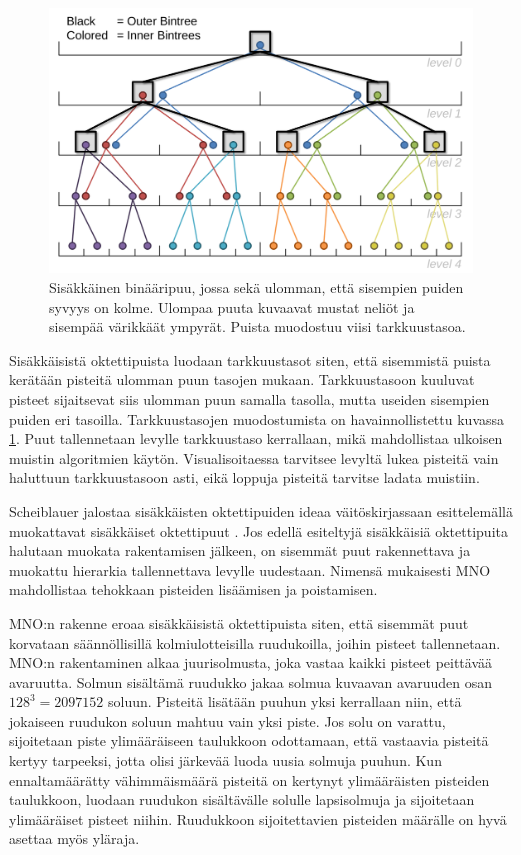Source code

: \begin{figure}
    \centering
    \includegraphics[width=0.6\paperwidth]{img/nested.png}
    \caption{Sisäkkäinen binääripuu, jossa sekä ulomman, että sisempien puiden syvyys on kolme. Ulompaa puuta kuvaavat mustat neliöt ja sisempää värikkäät ympyrät. Puista muodostuu viisi tarkkuustasoa. \cite{scheiblauer}}
    \label{nested}
\end{figure}

Sisäkkäisistä oktettipuista luodaan tarkkuustasot siten, että sisemmistä puista kerätään pisteitä ulomman puun tasojen mukaan. Tarkkuustasoon kuuluvat pisteet sijaitsevat siis ulomman puun samalla tasolla, mutta useiden sisempien puiden eri tasoilla. Tarkkuustasojen muodostumista on havainnollistettu kuvassa \ref{nested}. Puut tallennetaan levylle tarkkuustaso kerrallaan, mikä mahdollistaa ulkoisen muistin algoritmien käytön. Visualisoitaessa tarvitsee levyltä lukea pisteitä vain haluttuun tarkkuustasoon asti, eikä loppuja pisteitä tarvitse ladata muistiin. \cite{ip}

Scheiblauer jalostaa sisäkkäisten oktettipuiden ideaa väitöskirjassaan esittelemällä muokattavat sisäkkäiset oktettipuut . Jos edellä esiteltyjä sisäkkäisiä oktettipuita halutaan muokata rakentamisen jälkeen, on sisemmät puut rakennettava ja muokattu hierarkia tallennettava levylle uudestaan. Nimensä mukaisesti MNO mahdollistaa tehokkaan pisteiden lisäämisen ja poistamisen. \cite{scheiblauer}  

MNO:n rakenne eroaa sisäkkäisistä oktettipuista siten, että sisemmät puut korvataan säännöllisillä kolmiulotteisilla ruudukoilla, joihin pisteet tallennetaan. MNO:n rakentaminen alkaa juurisolmusta, joka vastaa kaikki pisteet peittävää avaruutta. Solmun sisältämä ruudukko jakaa solmua kuvaavan avaruuden osan $128^3 = 2 097 152$ soluun. Pisteitä lisätään puuhun yksi kerrallaan niin, että jokaiseen ruudukon soluun mahtuu vain yksi piste. Jos solu on varattu, sijoitetaan piste ylimääräiseen taulukkoon odottamaan, että vastaavia pisteitä kertyy tarpeeksi, jotta olisi järkevää luoda uusia solmuja puuhun. Kun ennaltamäärätty vähimmäismäärä pisteitä on kertynyt ylimääräisten pisteiden taulukkoon, luodaan ruudukon sisältävälle solulle lapsisolmuja ja sijoitetaan ylimääräiset pisteet niihin. Ruudukkoon sijoitettavien pisteiden määrälle on hyvä asettaa myös yläraja. \cite{scheiblauer}

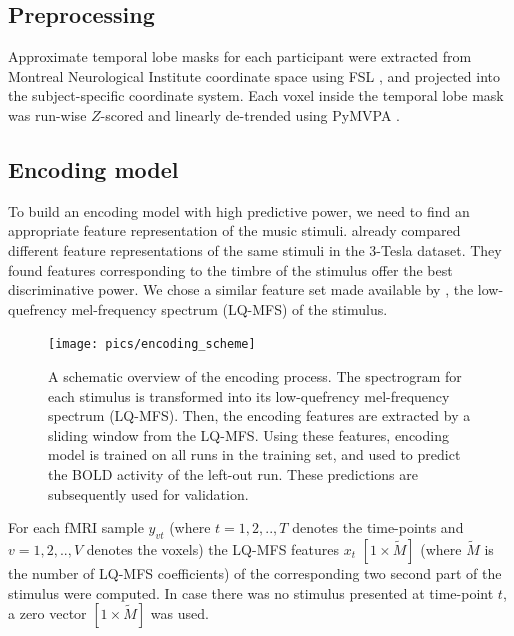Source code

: \subsection*{Preprocessing}

Approximate temporal lobe masks for each participant were extracted from
Montreal Neurological Institute coordinate space using FSL
\citep{SJB+04,JBB+12}, and projected into the subject-specific coordinate
system.  Each voxel inside the temporal lobe mask was run-wise $Z$-scored and
linearly de-trended using PyMVPA \citep{HHS09b}. 

\subsection*{Encoding model}

To build an encoding model with high predictive power, we need to find an
appropriate feature representation of the music stimuli.  \citet{CTK+2012}
already compared different feature representations of the same stimuli in the
3-Tesla dataset. They found features corresponding to the timbre of the
stimulus
offer the best discriminative power.  We chose a similar feature set made
available by \citet{HDH+2015}, the low-quefrency mel-frequency spectrum
(LQ-MFS) of the stimulus.

\begin{figure}
  \centering
  \texttt{[image: pics/encoding\_scheme]}

  \caption{A schematic overview of the encoding process. The spectrogram for
    each stimulus is transformed into its low-quefrency mel-frequency spectrum
    (LQ-MFS). Then, the encoding features are extracted by a sliding window
    from the LQ-MFS. Using these features, encoding model is trained on all
    runs in the training set, and used to predict the BOLD activity of the
  left-out run.  These predictions are subsequently used for validation.}

 \label{fig:encoding_scheme}
\end{figure}


For each f{MRI} sample $y_{vt}$ (where $t=1,2,..,T$ denotes the time-points and
$v=1,2,..,V$ denotes the voxels) the LQ-MFS features $x_{t}$
$[1\times\widetilde{M}]$ (where $\widetilde{M}$ is the number of LQ-MFS
coefficients) of the corresponding two second part of the stimulus were
computed. In case there was no stimulus presented at time-point $t$, a zero
vector $[1\times\widetilde{M}]$ was used. 

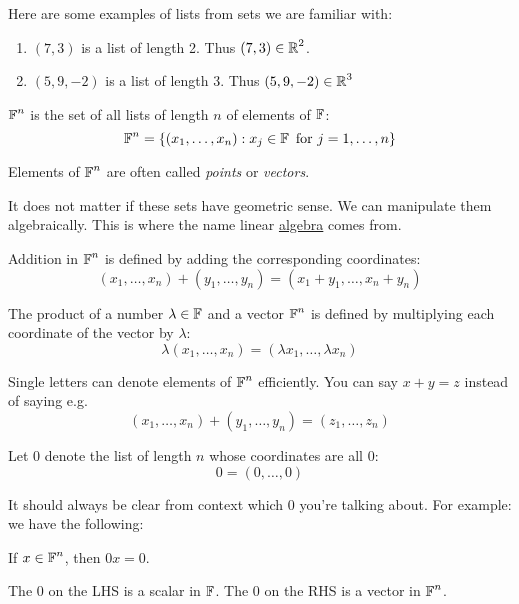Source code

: Here are some examples of lists from sets we are familiar with:
\begin{enumerate}
    \item $(7, 3)$ is a list of length 2. Thus $(7, 3) \in \operatorname{\mathbb{R}}^2$.
    \item $(5, 9, -2)$ is a list of length 3. Thus $(5, 9, -2) \in \operatorname{\mathbb{R}}^3$
\end{enumerate}

\begin{definition}
    $\operatorname{\mathbb{F}}^n$ is the set of all lists of length $n$ of elements of $\operatorname{\mathbb{F}}$:
    \[ \operatorname{\mathbb{F}}^n = \{(x_1, \ldots, x_n) : x_j \in \operatorname{\mathbb{F}} \text{ for } j = 1, \ldots, n\} \]
\end{definition}

Elements of $\operatorname{\mathbb{F}}^n$ are often called \textit{points} or \textit{vectors}. 

It does not matter if these sets have geometric sense. We can manipulate them algebraically.
This is where the name linear \underline{algebra} comes from.

\begin{definition}
    Addition in $\operatorname{\mathbb{F}}^n$ is defined by adding the corresponding coordinates:
    \[ (x_1, \ldots, x_n) + (y_1, \ldots, y_n) = (x_1+y_1, \ldots, x_n+y_n) \]
\end{definition}

\begin{definition}
    The product of a number $\lambda \in \operatorname{\mathbb{F}}$ and a vector $\operatorname{\mathbb{F}}^n$ is defined by
    multiplying each coordinate of the vector by $\lambda$:
    \[\lambda (x_1, \ldots, x_n) = (\lambda x_1, \ldots, \lambda x_n) \] 
\end{definition}

Single letters can denote elements of $\operatorname{\mathbb{F}}^n$ efficiently. You can say $x + y = z$ instead of saying e.g.
\[ (x_1, \ldots, x_n) + (y_1, \ldots, y_n) = (z_1, \ldots, z_n) \]

\begin{definition}
    Let 0 denote the list of length $n$ whose coordinates are all 0:
    \[ 0 = (0, \ldots, 0) \]
\end{definition}

It should always be clear from context which 0 you're talking about. For example:
we have the following:
\begin{theorem*}
    If $x \in \operatorname{\mathbb{F}}^n$, then $0x = 0$.
\end{theorem*}

The 0 on the LHS is a scalar in $\operatorname{\mathbb{F}}$. The 0 on the RHS is a vector in $\operatorname{\mathbb{F}}^n$.

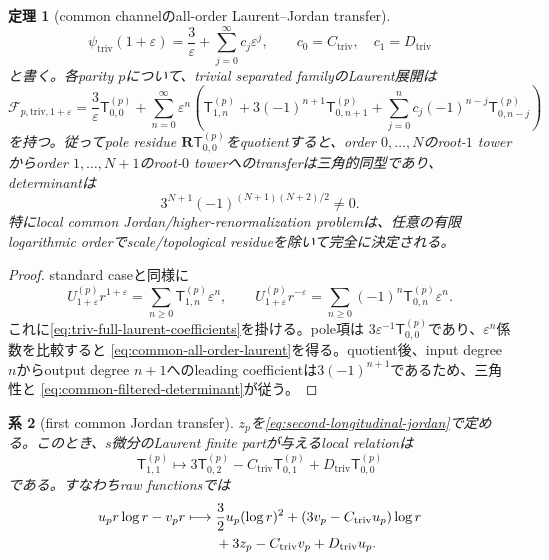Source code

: \documentclass[11pt,a4paper]{ltjsarticle}
\newtheorem{theorem}{定理}[section]
\newtheorem{corollary}[theorem]{系}
\theoremstyle{definition}
\theoremstyle{remark}
\newcommand{\RR}{\mathbf R}
\newcommand{\eps}{\varepsilon}
\begin{document}
\begin{theorem}[common channelのall-order Laurent--Jordan transfer]
\label{thm:common-filtered-transfer}
\begin{equation}\label{eq:triv-full-laurent-coefficients}
 \psi_{\mathrm{triv}}(1+\eps)
 =\frac3\eps+\sum_{j=0}^{\infty}c_j\eps^j,
 \qquad
 c_0=C_{\mathrm{triv}},\quad
 c_1=D_{\mathrm{triv}}
\end{equation}
と書く。各parity $p$について、trivial separated familyのLaurent展開は
\begin{equation}\label{eq:common-all-order-laurent}
 \mathcal F_{p,\mathrm{triv},1+\eps}
 =\frac3\eps\mathsf T_{0,0}^{(p)}
 +\sum_{n=0}^{\infty}\eps^n
 \left(
 \mathsf T_{1,n}^{(p)}
 +3(-1)^{n+1}\mathsf T_{0,n+1}^{(p)}
 +\sum_{j=0}^{n}c_j(-1)^{n-j}
  \mathsf T_{0,n-j}^{(p)}
 \right)
\end{equation}
を持つ。従ってpole residue
$\RR\mathsf T_{0,0}^{(p)}$をquotientすると、order $0,\ldots,N$のroot-$1$ towerからorder $1,\ldots,N+1$のroot-$0$ towerへのtransferは三角的同型であり、determinantは
\begin{equation}\label{eq:common-filtered-determinant}
 \boxed{
 3^{N+1}(-1)^{(N+1)(N+2)/2}\ne0.
 }
\end{equation}
特にlocal common Jordan/higher-renormalization problemは、任意の有限logarithmic orderでscale/topological residueを除いて完全に決定される。
\end{theorem}

\begin{proof}
standard caseと同様に
\[
 U_{1+\eps}^{(p)}r^{1+\eps}
 =\sum_{n\ge0}\mathsf T_{1,n}^{(p)}\eps^n,
 \qquad
 U_{1+\eps}^{(p)}r^{-\eps}
 =\sum_{n\ge0}(-1)^n
 \mathsf T_{0,n}^{(p)}\eps^n.
\]
これに\eqref{eq:triv-full-laurent-coefficients}を掛ける。pole項は
$3\eps^{-1}\mathsf T_{0,0}^{(p)}$であり、$\eps^n$係数を比較すると
\eqref{eq:common-all-order-laurent}を得る。quotient後、input degree $n$からoutput degree $n+1$へのleading coefficientは$3(-1)^{n+1}$であるため、三角性と
\eqref{eq:common-filtered-determinant}が従う。
\end{proof}

\begin{corollary}[first common Jordan transfer]\label{cor:first-common-jordan-transfer}
$z_p$を\eqref{eq:second-longitudinal-jordan}で定める。このとき、$s$微分のLaurent finite partが与えるlocal relationは
\begin{equation}\label{eq:first-common-jordan-tower}
 \boxed{
 \mathsf T_{1,1}^{(p)}\longmapsto
 3\mathsf T_{0,2}^{(p)}
 -C_{\mathrm{triv}}\mathsf T_{0,1}^{(p)}
 +D_{\mathrm{triv}}\mathsf T_{0,0}^{(p)}
 }
\end{equation}
である。すなわちraw functionsでは
\begin{align}
 u_pr\log r-v_pr
 \longmapsto{}&
 \frac32u_p(\log r)^2
 +(3v_p-C_{\mathrm{triv}}u_p)\log r
 \notag\\
 &+3z_p-C_{\mathrm{triv}}v_p
 +D_{\mathrm{triv}}u_p.
 \label{eq:first-common-jordan-raw}
\end{align}
\end{corollary}
\end{document}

EXERCISE DESCRIPTION
State how many lines in the material include the string "citet". Nothing other than the number is wanted.

OUTPUT
2